Input data
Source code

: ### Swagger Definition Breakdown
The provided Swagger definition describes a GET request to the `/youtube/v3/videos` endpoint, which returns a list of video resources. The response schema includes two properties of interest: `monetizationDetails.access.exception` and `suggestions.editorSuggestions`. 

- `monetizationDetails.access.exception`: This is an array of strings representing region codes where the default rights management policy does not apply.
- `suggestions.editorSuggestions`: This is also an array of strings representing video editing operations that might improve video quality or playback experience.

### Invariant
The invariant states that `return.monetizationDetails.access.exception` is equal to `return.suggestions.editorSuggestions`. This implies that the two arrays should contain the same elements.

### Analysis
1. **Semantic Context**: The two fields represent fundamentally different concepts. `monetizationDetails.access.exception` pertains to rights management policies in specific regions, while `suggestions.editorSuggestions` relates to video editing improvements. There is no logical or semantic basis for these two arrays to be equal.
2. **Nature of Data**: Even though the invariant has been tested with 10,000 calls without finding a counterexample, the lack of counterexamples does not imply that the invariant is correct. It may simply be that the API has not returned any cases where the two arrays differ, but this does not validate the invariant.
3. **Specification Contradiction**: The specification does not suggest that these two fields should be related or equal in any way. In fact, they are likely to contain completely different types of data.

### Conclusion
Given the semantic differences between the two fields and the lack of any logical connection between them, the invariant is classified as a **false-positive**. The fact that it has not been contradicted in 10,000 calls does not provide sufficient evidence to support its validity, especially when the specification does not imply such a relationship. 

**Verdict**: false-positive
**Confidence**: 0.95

What you have to do
Could you return exactly the stretch of the data above that starts at the line with "The invariant states" and ends at the line with "### Analysis", both lines included?

Output for this task
The invariant states that `return.monetizationDetails.access.exception` is equal to `return.suggestions.editorSuggestions`. This implies that the two arrays should contain the same elements.

### Analysis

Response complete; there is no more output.